Sindacati Fvg chiedono un confronto completo sulla riforma degli appalti regionali

Il 21 febbraio 2026 i segretari generali di Cgil, Cisl e Uil del Friuli Venezia Giulia, Michele Piga, Alberto Monticco e Matteo Zorn, hanno accolto con favore l’intenzione annunciata dall’assessore regionale Sebastiano Callari di introdurre un sistema di premialità negli appalti pubblici per le imprese che applicano i contratti nazionali più favorevoli e garantiscono trattamenti superiori ai 9 euro l’ora. «Accogliamo con favore l’iniziativa sul tema salariale che la Regione intende avviare, ovvero premiare negli appalti pubblici regionali chi applica i contratti nazionali più favorevoli, espressa recentemente dall’assessore Sebastiano Callari.
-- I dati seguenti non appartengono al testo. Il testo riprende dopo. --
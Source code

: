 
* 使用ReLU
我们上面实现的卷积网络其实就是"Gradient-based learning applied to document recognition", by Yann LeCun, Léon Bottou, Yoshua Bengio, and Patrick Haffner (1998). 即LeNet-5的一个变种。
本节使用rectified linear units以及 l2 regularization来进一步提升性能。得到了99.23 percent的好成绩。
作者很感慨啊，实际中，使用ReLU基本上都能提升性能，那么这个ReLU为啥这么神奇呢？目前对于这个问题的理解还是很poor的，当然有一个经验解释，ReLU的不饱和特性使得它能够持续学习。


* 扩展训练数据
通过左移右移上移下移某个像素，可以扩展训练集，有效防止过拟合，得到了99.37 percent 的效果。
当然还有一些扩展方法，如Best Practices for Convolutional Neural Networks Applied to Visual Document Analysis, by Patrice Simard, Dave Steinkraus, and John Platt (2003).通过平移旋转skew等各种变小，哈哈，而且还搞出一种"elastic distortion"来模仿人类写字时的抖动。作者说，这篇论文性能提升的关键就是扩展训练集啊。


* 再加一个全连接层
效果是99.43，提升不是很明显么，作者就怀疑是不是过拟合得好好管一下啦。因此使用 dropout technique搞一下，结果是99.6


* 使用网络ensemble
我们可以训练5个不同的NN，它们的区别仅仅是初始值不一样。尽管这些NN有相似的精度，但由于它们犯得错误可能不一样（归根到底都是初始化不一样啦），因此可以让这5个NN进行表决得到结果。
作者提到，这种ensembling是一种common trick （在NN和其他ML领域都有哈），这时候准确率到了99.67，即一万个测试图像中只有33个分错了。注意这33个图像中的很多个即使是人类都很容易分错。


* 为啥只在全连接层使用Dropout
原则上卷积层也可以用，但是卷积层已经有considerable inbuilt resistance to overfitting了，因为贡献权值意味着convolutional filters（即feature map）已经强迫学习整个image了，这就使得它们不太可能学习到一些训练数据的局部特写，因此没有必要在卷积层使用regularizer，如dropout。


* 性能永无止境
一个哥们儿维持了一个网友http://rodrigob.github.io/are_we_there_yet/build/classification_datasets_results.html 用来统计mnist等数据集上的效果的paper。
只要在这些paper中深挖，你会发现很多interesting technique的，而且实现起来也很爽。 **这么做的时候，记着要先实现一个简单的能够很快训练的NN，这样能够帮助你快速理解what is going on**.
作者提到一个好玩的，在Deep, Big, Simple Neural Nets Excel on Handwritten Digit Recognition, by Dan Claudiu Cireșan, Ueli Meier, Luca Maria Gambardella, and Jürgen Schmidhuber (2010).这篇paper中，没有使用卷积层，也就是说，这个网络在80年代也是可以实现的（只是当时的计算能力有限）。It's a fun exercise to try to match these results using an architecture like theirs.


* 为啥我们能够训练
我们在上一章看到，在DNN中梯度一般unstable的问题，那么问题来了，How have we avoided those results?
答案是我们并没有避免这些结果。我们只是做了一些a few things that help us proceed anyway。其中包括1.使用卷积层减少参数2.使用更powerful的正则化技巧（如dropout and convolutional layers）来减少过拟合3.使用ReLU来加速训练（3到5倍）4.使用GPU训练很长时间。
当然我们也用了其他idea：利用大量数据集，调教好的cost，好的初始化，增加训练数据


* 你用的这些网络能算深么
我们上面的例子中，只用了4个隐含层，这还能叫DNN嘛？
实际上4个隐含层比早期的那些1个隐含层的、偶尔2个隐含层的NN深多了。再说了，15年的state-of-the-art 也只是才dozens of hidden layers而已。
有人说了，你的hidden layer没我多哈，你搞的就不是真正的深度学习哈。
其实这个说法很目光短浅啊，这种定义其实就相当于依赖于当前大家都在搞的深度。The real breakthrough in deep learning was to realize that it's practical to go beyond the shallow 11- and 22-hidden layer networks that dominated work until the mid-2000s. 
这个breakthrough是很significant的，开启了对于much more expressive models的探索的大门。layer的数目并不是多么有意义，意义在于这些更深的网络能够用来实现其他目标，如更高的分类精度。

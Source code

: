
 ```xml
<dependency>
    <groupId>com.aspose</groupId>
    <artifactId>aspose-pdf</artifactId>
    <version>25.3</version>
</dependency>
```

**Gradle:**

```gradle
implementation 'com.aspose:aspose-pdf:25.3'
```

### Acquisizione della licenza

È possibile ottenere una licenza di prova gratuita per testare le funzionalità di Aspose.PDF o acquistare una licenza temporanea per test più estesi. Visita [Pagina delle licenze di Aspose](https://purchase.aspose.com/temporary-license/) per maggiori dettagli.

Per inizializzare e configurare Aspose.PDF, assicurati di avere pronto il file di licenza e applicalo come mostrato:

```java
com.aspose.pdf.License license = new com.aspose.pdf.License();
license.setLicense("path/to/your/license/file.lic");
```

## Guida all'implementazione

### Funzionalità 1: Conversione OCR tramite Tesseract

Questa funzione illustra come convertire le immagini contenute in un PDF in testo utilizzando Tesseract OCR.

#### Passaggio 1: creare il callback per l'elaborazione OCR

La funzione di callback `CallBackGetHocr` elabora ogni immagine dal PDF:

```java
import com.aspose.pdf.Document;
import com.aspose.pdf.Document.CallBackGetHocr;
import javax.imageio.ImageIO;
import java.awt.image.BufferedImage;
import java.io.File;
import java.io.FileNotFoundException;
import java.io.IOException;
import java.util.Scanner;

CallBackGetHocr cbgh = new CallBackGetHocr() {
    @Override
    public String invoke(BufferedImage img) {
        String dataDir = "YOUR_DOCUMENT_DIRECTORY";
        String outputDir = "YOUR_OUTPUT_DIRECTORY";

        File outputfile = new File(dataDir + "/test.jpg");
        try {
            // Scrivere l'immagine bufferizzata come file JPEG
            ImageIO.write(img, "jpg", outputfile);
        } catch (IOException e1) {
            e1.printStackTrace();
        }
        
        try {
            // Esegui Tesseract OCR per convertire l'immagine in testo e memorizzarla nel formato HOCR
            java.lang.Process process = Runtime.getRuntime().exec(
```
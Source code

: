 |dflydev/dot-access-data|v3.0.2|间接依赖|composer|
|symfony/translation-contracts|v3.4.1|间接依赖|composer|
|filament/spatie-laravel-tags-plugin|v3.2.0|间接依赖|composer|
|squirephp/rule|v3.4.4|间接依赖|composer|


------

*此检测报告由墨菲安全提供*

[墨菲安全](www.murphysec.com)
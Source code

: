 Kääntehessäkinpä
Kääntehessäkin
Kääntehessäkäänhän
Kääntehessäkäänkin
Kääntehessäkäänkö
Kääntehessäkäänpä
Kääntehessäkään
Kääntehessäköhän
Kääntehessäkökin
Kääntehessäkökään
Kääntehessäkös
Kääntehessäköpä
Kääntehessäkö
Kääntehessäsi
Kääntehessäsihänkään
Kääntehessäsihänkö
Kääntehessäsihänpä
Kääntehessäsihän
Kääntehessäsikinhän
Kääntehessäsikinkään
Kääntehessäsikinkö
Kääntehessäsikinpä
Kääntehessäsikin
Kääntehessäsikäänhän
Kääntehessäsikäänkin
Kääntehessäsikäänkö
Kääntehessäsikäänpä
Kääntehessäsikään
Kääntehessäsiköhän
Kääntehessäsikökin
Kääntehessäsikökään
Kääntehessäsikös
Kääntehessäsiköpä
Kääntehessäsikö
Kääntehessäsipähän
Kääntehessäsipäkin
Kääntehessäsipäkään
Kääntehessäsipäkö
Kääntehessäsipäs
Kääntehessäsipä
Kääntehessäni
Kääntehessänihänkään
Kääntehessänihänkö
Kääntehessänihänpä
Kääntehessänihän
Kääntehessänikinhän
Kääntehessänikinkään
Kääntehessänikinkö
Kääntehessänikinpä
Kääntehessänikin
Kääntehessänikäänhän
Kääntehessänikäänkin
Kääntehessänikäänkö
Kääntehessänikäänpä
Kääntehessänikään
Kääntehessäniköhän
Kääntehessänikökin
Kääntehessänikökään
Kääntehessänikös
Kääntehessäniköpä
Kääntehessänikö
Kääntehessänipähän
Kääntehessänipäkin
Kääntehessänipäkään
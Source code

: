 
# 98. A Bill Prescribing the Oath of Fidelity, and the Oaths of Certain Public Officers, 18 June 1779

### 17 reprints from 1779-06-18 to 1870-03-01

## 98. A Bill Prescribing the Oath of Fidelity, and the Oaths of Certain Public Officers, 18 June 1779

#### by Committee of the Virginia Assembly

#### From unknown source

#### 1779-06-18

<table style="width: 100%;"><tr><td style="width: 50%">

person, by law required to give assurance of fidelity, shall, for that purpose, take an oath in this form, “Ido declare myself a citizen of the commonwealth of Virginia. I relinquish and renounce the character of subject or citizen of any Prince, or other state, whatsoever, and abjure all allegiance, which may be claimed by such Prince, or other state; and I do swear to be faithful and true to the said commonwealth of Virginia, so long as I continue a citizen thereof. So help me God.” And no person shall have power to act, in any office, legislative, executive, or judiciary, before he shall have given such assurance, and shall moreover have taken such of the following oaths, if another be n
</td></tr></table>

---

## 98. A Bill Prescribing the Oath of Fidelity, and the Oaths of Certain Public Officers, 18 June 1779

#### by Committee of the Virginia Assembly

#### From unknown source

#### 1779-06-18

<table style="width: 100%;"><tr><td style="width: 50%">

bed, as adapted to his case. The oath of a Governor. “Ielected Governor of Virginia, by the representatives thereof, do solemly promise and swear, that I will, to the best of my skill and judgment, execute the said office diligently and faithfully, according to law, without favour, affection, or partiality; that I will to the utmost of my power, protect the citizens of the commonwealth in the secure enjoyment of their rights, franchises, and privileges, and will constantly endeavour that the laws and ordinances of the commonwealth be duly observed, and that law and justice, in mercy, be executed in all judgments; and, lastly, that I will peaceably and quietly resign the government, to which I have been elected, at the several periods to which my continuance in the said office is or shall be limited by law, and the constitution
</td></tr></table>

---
La questione però va affrontata in modo maggiormente organico. Ci aspettiamo infatti un confronto anche con le parti sociali, perché come Cgil, Cisl e Uil abbiamo già presentato una proposta di protocollo sugli appalti che, oltre al tema salariale, affronta anche l’aspetto normativo».

I sindacati ricordano che il loro protocollo valorizza le aziende che adottano buone prassi e riconoscono miglioramenti retributivi, ma sottolineano che il tema retributivo non può ridursi alla sola soglia dei 9 euro: occorre considerare inquadramento, qualità del lavoro e sicurezza. Per questo chiedono l’apertura di un tavolo con tutte le parti sociali per contribuire alla definizione delle nuove regole sugli appalti pubblici e discutere la proposta già presentata.